If, despite relative happiness in your personal life, you notice yourself regularly feeling sad, angry, anxious, or depressed, those feelings might be symptoms of secondary trauma that can quickly manifest as physical symptoms like headaches, stomach aches, constipation, or general drops in energy.
When left unattended, emotional symptoms can also affect personal relationships, both at home and in the workplace. Are you becoming irritable with your family? Are you isolating yourself from friends? Pay attention to changes in your behavior at work, as well. You may notice yourself feeling more detached from your colleagues and students or reacting more negatively to them. If you lack motivation, avoid specific students, or are chronically late, these could all be the effects of vicarious trauma.
Understandably, many teachers experience debilitating feelings of hopelessness and a reduced sense of personal accomplishment because they’re often presented with problems beyond their capacity and control. When confronted with critical problems affecting your students’ lives, it’s easy to feel both obligated to take action and overwhelmed with the task in front of you. With limited resources at your disposal, you can’t always fix your students’ problems.
In other words, you may feel like no matter what you do, you’re not doing enough for your students—you’re failing them.
Ways to Treat Yourself
What can you do to help yourself in that situation? While it’s best to use self-care practices preventively before symptoms get out of hand, the strategies below can be implemented at any time to help you mitigate the impact of secondary trauma.
Reduce professional isolation.
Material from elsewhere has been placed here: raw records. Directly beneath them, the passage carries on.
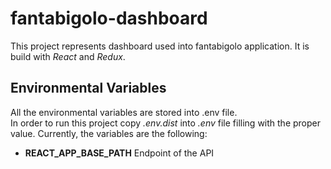 # fantabigolo-dashboard

This project represents dashboard used into fantabigolo application.
It is build with *React* and *Redux*.

## Environmental Variables

All the environmental variables are stored into .env file. <br />
In order to run this project copy *.env.dist* into *.env* file filling with the proper value.
Currently, the variables are the following:

- **REACT_APP_BASE_PATH** Endpoint of the API
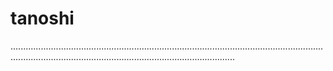 # tanoshi

..................................................................................................................................................................................................................... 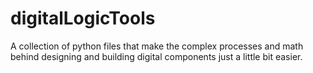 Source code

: # digitalLogicTools
A collection of python files that make the complex processes and math behind designing and building digital components just a little bit easier.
Find colleagues on staff you can trust to talk out your frustrations and emotions. This will help you realize that you’re not alone in your experiences and that your struggles are not due to ineptitude—you just have a difficult job. You can also gain tips from peers on how they’ve navigated challenging situations with students while maintaining health and well-being.
Pursue opportunities for professional development (PD). One of the most challenging aspects of working with students who have experienced trauma is learning how to navigate their emotional outbursts and challenging behaviors in class. Educators have reported to Keels that “there is nothing more frustrating and makes you want to leave the profession more than knowing that what you’re doing is not working, but not knowing what to do differently.” If your district or school isn’t offering PD on trauma, look for local workshops, find online resources, or contact other schools.
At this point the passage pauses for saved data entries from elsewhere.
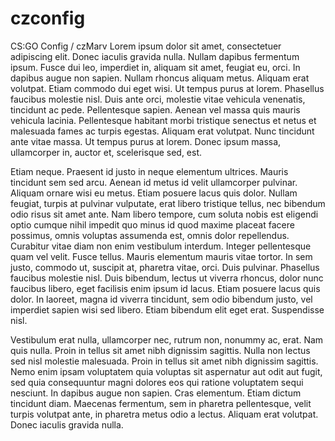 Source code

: # czconfig
CS:GO Config / czMarv
Lorem ipsum dolor sit amet, consectetuer adipiscing elit. Donec iaculis gravida nulla. Nullam dapibus fermentum ipsum. Fusce dui leo, imperdiet in, aliquam sit amet, feugiat eu, orci. In dapibus augue non sapien. Nullam rhoncus aliquam metus. Aliquam erat volutpat. Etiam commodo dui eget wisi. Ut tempus purus at lorem. Phasellus faucibus molestie nisl. Duis ante orci, molestie vitae vehicula venenatis, tincidunt ac pede. Pellentesque sapien. Aenean vel massa quis mauris vehicula lacinia. Pellentesque habitant morbi tristique senectus et netus et malesuada fames ac turpis egestas. Aliquam erat volutpat. Nunc tincidunt ante vitae massa. Ut tempus purus at lorem. Donec ipsum massa, ullamcorper in, auctor et, scelerisque sed, est.

Etiam neque. Praesent id justo in neque elementum ultrices. Mauris tincidunt sem sed arcu. Aenean id metus id velit ullamcorper pulvinar. Aliquam ornare wisi eu metus. Etiam posuere lacus quis dolor. Nullam feugiat, turpis at pulvinar vulputate, erat libero tristique tellus, nec bibendum odio risus sit amet ante. Nam libero tempore, cum soluta nobis est eligendi optio cumque nihil impedit quo minus id quod maxime placeat facere possimus, omnis voluptas assumenda est, omnis dolor repellendus. Curabitur vitae diam non enim vestibulum interdum. Integer pellentesque quam vel velit. Fusce tellus. Mauris elementum mauris vitae tortor. In sem justo, commodo ut, suscipit at, pharetra vitae, orci. Duis pulvinar. Phasellus faucibus molestie nisl. Duis bibendum, lectus ut viverra rhoncus, dolor nunc faucibus libero, eget facilisis enim ipsum id lacus. Etiam posuere lacus quis dolor. In laoreet, magna id viverra tincidunt, sem odio bibendum justo, vel imperdiet sapien wisi sed libero. Etiam bibendum elit eget erat. Suspendisse nisl.

Vestibulum erat nulla, ullamcorper nec, rutrum non, nonummy ac, erat. Nam quis nulla. Proin in tellus sit amet nibh dignissim sagittis. Nulla non lectus sed nisl molestie malesuada. Proin in tellus sit amet nibh dignissim sagittis. Nemo enim ipsam voluptatem quia voluptas sit aspernatur aut odit aut fugit, sed quia consequuntur magni dolores eos qui ratione voluptatem sequi nesciunt. In dapibus augue non sapien. Cras elementum. Etiam dictum tincidunt diam. Maecenas fermentum, sem in pharetra pellentesque, velit turpis volutpat ante, in pharetra metus odio a lectus. Aliquam erat volutpat. Donec iaculis gravida nulla.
The trauma-informed school Fall-Hamilton Elementary in Nashville, for example, developed a practice that benefits teachers—called “tap-in/tap-out”—that lets teachers text a colleague to cover their class for a few minutes when they need a break from a tense situation. Edutopia has previously shared strategies on how to prevent students from acting out in class, as well as how to calm a student who’s in the midst of an emotional outburst. A quick mindfulness activity, for example, can help calm yourself and the class after a student acts out.
Develop realistic expectations and set boundaries. Some of your students may need significant supports—food, guardianship, housing—but these needs are far beyond what you can provide as their teacher. Give yourself kudos for doing the best you can with the resources you have, and acknowledge that there are limits to what you can do.
It’s important to not only acknowledge your limits but to own your successes. You know the stories of the students whose lives you have touched—the students who return years after they’ve graduated to tell you that it was because of you that they went to college or became a teacher, the thank-you letters in your drawer, and the hugs from former students on the street. Listening to a student one-on-one—even if that’s the only support you can give—is also a success. Know that you’re impacting your students’ lives to the best of your ability, and that your best is enough.